Group chief executive officer Robin Fleming said the profit had been reduced to K69 million because of the Government’s additional company tax.
The additional company tax approved last November, added to BSP’s existing corporate tax, represent an effective tax rate of 45% levied on the bank.
Fleming said it was “by far the highest tax rate in the region and one of the highest global rates”.
“The Government has singled out BSP while other commercial banks do not contribute to this revenue-raising measure,” he said.
The K190 million (US$53 million) tax deduction overshadowed an otherwise good performance by the bank – a K259 million US$73 million) profit compared to K203 million in the first quarter last year – resulting from a growth in income and lower loan impairment expenses.

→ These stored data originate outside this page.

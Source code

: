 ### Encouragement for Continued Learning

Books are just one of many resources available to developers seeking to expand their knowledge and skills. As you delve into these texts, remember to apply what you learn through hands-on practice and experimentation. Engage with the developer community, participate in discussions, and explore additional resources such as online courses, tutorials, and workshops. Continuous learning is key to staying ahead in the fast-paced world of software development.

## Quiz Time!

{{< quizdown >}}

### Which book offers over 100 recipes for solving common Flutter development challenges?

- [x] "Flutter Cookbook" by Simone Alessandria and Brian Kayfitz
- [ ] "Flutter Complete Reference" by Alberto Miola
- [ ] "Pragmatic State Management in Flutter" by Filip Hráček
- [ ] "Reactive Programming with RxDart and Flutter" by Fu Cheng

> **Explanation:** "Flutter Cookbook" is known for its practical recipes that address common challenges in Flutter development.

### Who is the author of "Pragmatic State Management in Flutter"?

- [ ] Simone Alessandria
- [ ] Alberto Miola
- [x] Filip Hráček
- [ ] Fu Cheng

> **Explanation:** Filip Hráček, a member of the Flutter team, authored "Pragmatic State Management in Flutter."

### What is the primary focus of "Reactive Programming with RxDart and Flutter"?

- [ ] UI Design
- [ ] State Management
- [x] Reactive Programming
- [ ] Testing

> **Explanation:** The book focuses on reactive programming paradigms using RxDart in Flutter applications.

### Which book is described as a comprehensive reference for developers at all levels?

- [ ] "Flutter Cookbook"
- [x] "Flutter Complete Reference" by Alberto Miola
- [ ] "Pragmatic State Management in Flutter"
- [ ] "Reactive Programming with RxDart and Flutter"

“Income growth and lower loan impairment expense, resulted in an increase in group net profit after tax to K259 million (US$73 million),” he said.
“In accordance with accounting standards, BSP recognised the full K190 million (deduction) in first quarter of 2022, reducing the group’s net profit to K69 million despite our strong underlying performance,” Fleming said.
“It has to be taken up in full in January of each year and is not (paid out) until September, an expense against BSP.”
The only other company imposed additional tax is Digicel.
Fleming said the implications of the additional tax included:
*The creation of an unstable and inequitable tax regime in the country which would discourage long-term investment in the country; and,
*The establishment of a precedent whereby any business that outperformed its peers would be subjected to arbitrary taxes.
The superfunds representing workers in the public and private sectors and are BSP’s shareholders, estimate that the tax’s impact on them is around K1 billion (US$284 million).
Nambawan Super Ltd chief investment officer David Kitchnoge said: “Congratulations (BSP) for the performance in first quarter.
“Obviously we are very disappointed with the additional company tax that has reduced profit to K69 million.